Technological debt persists and hinders industrial innovation by siloing systems. Without reliable digital continuity, AI cannot fully deliver its value.
With the rise of AI, many manufacturers are discovering an uncomfortable reality: their ability to innovate is hampered by decades of IT complexity. It is not the ambitions that are lacking, but it is the foundations that are lacking. Dispersed data, compartmentalized systems, desynchronized product models… Before even wanting to automate, one imperative is essential: reestablish reliable digital continuity. But how to achieve this?
According to the Frost & Sullivan study on the Connected Product Lifecycle model, 93% of manufacturers say they still suffer from data silos. This figure highlights a paradox: while manufacturers want to accelerate on AI, their technological environments struggle to circulate information. The data exists, but it remains fragmented, difficult to use and, sometimes, unreliable.
This situation logically creates deep frustrations. To remedy this, experience shows that the most effective approaches are based on a progressive approach. Before multiplying POCs (Proof of Concept) or stacking new AI bricks, managers must focus on the essential: producing reliable, contextualized and updated data. In other words, they must build digital continuity which is still too often lacking.

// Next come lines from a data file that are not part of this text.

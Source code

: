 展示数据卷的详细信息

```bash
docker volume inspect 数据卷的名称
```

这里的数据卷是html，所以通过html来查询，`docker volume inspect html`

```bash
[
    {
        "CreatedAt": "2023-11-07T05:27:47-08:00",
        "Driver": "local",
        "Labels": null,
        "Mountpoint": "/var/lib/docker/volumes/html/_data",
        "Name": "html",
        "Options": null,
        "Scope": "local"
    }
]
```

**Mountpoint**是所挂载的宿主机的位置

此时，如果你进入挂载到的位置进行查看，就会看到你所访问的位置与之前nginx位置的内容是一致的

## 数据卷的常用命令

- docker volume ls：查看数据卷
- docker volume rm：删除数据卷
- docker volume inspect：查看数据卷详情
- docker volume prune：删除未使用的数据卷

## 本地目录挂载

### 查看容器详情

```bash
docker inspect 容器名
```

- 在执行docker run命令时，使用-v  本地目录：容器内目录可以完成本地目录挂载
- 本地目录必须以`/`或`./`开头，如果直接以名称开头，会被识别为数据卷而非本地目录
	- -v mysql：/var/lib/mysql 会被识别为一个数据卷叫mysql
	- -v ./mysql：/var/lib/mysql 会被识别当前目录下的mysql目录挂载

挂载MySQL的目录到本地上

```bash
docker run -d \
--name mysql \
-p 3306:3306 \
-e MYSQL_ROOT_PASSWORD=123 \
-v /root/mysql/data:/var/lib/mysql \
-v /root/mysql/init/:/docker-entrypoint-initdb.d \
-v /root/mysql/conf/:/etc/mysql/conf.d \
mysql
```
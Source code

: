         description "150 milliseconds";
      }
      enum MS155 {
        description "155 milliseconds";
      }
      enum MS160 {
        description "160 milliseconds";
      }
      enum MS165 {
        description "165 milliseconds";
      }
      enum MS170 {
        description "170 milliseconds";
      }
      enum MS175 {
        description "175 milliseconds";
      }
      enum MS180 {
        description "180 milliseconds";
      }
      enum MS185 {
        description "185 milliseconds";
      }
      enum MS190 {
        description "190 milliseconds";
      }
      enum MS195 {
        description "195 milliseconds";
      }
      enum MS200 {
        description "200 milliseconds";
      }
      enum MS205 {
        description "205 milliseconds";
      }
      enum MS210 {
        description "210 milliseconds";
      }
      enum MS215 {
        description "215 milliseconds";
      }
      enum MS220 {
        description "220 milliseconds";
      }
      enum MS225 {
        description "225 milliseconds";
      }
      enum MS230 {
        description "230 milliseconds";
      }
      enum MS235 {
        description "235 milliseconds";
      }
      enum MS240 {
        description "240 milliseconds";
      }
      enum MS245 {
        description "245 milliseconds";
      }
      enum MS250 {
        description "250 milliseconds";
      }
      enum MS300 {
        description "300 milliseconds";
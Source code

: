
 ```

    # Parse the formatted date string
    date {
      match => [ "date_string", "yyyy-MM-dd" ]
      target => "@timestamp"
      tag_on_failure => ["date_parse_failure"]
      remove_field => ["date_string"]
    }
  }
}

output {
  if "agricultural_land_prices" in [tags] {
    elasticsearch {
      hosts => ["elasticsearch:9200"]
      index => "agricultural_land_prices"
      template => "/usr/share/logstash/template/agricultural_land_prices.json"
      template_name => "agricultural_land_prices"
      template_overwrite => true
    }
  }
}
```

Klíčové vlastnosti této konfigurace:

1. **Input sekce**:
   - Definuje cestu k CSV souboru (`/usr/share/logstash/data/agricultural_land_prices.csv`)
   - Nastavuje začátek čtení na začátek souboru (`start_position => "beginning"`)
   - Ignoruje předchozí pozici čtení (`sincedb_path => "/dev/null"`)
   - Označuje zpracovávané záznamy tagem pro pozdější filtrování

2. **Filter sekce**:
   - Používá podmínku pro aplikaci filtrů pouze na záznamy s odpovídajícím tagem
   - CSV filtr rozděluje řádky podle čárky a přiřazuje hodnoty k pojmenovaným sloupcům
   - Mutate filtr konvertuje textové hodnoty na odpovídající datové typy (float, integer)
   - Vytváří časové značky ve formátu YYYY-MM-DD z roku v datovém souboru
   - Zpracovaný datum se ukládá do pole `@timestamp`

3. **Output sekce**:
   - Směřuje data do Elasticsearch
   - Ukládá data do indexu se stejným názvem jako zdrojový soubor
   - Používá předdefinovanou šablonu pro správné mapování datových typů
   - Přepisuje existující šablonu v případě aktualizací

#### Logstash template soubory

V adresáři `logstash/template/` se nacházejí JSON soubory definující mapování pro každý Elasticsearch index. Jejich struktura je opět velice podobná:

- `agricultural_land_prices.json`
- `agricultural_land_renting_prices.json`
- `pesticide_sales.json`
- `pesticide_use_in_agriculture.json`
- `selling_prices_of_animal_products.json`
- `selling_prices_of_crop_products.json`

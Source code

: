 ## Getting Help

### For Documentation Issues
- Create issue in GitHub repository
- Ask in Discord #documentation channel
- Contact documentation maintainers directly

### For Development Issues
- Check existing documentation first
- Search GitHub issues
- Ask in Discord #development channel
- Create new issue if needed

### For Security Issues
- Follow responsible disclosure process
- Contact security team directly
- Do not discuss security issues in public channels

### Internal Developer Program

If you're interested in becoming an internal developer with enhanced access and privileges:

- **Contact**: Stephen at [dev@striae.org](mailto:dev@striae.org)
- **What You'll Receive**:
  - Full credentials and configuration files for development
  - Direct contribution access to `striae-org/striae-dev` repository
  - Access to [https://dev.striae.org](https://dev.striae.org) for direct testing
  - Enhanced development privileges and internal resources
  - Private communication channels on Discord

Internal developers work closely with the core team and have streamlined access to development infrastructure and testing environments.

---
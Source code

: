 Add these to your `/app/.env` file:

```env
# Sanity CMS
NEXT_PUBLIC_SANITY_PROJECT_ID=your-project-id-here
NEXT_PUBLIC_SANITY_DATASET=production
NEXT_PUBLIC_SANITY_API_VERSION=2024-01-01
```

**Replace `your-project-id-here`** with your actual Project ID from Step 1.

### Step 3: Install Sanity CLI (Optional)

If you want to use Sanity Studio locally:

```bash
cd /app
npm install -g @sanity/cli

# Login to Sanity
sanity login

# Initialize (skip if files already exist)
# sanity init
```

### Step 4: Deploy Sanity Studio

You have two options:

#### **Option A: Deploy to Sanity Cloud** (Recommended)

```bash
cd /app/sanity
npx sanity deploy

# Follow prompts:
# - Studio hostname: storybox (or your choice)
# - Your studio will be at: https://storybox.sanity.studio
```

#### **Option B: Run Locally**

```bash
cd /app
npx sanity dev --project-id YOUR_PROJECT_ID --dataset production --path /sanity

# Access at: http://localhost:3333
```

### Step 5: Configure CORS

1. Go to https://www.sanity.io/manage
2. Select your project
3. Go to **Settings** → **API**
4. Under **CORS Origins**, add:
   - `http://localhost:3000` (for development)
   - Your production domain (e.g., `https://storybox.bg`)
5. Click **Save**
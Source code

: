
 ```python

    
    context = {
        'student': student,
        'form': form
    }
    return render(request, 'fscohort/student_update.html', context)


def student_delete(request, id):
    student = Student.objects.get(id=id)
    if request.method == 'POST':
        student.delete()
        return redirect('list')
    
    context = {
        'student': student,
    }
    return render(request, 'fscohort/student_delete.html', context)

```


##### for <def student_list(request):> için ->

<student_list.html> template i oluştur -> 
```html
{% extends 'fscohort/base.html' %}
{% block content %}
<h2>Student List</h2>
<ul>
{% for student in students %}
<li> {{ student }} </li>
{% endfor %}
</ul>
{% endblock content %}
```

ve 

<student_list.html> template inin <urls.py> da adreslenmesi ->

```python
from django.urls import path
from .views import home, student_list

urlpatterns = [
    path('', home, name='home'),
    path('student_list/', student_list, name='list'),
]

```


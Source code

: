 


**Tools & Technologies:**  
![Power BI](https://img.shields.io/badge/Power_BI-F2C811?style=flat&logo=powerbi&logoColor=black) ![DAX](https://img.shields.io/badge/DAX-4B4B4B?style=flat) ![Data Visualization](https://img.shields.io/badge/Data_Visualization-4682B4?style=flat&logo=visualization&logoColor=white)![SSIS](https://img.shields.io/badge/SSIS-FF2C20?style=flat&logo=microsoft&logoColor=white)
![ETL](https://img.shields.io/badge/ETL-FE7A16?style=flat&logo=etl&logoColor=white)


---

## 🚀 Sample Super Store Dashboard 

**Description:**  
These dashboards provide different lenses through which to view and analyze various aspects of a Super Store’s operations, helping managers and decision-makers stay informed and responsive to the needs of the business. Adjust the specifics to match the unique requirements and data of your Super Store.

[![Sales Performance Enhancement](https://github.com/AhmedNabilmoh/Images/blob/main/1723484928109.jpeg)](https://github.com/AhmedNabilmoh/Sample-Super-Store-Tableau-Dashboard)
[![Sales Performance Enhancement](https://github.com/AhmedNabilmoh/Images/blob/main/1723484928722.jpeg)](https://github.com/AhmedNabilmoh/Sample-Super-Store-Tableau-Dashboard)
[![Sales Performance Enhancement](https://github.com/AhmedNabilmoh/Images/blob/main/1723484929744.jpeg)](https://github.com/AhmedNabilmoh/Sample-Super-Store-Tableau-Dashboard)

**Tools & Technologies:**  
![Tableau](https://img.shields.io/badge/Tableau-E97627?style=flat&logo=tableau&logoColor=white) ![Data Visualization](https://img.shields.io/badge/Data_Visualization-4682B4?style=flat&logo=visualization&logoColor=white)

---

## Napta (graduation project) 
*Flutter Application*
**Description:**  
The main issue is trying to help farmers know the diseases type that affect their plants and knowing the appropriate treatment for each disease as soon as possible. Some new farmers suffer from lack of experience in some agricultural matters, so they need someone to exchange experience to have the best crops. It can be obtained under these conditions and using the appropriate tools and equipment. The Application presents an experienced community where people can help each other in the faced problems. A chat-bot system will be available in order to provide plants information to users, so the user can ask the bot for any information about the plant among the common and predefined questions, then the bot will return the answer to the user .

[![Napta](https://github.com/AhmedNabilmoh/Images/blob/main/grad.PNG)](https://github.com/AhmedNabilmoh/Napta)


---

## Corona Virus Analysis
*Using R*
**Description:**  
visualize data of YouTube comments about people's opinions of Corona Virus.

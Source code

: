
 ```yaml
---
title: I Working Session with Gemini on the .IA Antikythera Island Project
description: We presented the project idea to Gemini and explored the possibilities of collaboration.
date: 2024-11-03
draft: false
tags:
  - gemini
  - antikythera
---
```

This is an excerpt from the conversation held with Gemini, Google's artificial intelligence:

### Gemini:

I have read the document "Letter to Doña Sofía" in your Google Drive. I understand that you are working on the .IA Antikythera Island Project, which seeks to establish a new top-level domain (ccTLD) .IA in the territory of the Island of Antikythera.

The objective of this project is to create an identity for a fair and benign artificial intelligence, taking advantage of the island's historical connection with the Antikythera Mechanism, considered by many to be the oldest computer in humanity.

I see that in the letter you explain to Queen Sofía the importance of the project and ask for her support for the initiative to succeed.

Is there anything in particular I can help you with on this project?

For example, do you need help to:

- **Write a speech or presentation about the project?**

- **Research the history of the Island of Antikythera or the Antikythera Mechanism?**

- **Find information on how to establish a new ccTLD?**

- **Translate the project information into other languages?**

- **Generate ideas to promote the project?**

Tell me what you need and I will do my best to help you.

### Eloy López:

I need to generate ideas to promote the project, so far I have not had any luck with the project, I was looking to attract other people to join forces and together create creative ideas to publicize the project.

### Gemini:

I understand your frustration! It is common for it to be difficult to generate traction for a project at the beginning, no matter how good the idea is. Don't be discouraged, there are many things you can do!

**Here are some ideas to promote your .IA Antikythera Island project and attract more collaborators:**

What debt are we talking about?
Industrial technological debt can be explained by several specific dynamics:
® The rapid evolution of equipment and products: Machines now include electronics, software, automation and digital services. This complexity is accompanied by an explosion of data which, often, flows into heterogeneous environments, without any real overall coherence;
® Organizations still too compartmentalized: Although collaborations between the design office, production or logistics are increasing, they remain imperfectly structured. This translates concretely on the ground into discrepancies between the technical nomenclatures defined by engineering and the reality of work in production. Workshops often use their own systems, blocking the feedback of information and preventing immediate alignment of teams during a modification;
® Excessive customization of the IT system: This is an IT architecture debt. Many manufacturers have built their information system over the course of projects by stacking through local business tools, parallel repositories, ERP customizations, etc. If these choices respond to a short-term operational need, they freeze the architecture in the long term, making it difficult to evolve and not conducive to the deployment of optimization or AI projects.
Getting out of tech debt: a three-step approach
Getting out of tech debt doesn’t mean replacing everything or launching a massive transformation program. In industry, these approaches often prove unrealistic. Existing systems carry critical processes, historical data and business rules that run the factory on a daily basis. The challenge is therefore not to wipe the slate clean, but to gradually regain control over three pillars: data, processes and people.
The first step is to identify debt points that are really detrimental to performance because not all debt is equal. For example, a misaligned product bill of material between engineering, production and purchasing generates cascading errors, delays and additional costs. These are the critical areas that must be treated as a priority.
The second step concerns information governance. Many manufacturers have large volumes of data, but little is reliable, contextualized and usable. Clarifying the “sources of truth” then becomes crucial: who owns the product data? Who validates a modification? How are changes propagated to other professions? Without this framework, the company gets stuck in a vicious cycle of re-entries, gaps between systems and decisions based on incomplete information.
The third step is more about organization than technology. This involves reconnecting the teams (engineering, methods, workshop, purchasing, quality, maintenance, logistics, etc.) around the same information chain. This digital continuity is precisely based on the ability to circulate reliable, up-to-date and accessible information at each stage of the product life cycle. Thus, field feedback can feed into product developments, while regulatory or operational constraints are seamlessly integrated into workflows.
The illusion of “shortcut” by Artificial Intelligence
If some manufacturers plan to rely on AI to compensate or hide this debt, the calculation is risky. Certainly, AI can help detect inconsistencies or automate documentary searches. But applied to fragmented or biased data, algorithms cannot reason correctly: on the contrary, they tend to reproduce, or even amplify, dysfunctions.
In short, without digital continuity, manufacturers will continue to multiply technological initiatives without ever capturing their real value. The challenge is not to inject intelligence into existing siled systems, but first to make these systems capable of producing and sharing trusted data.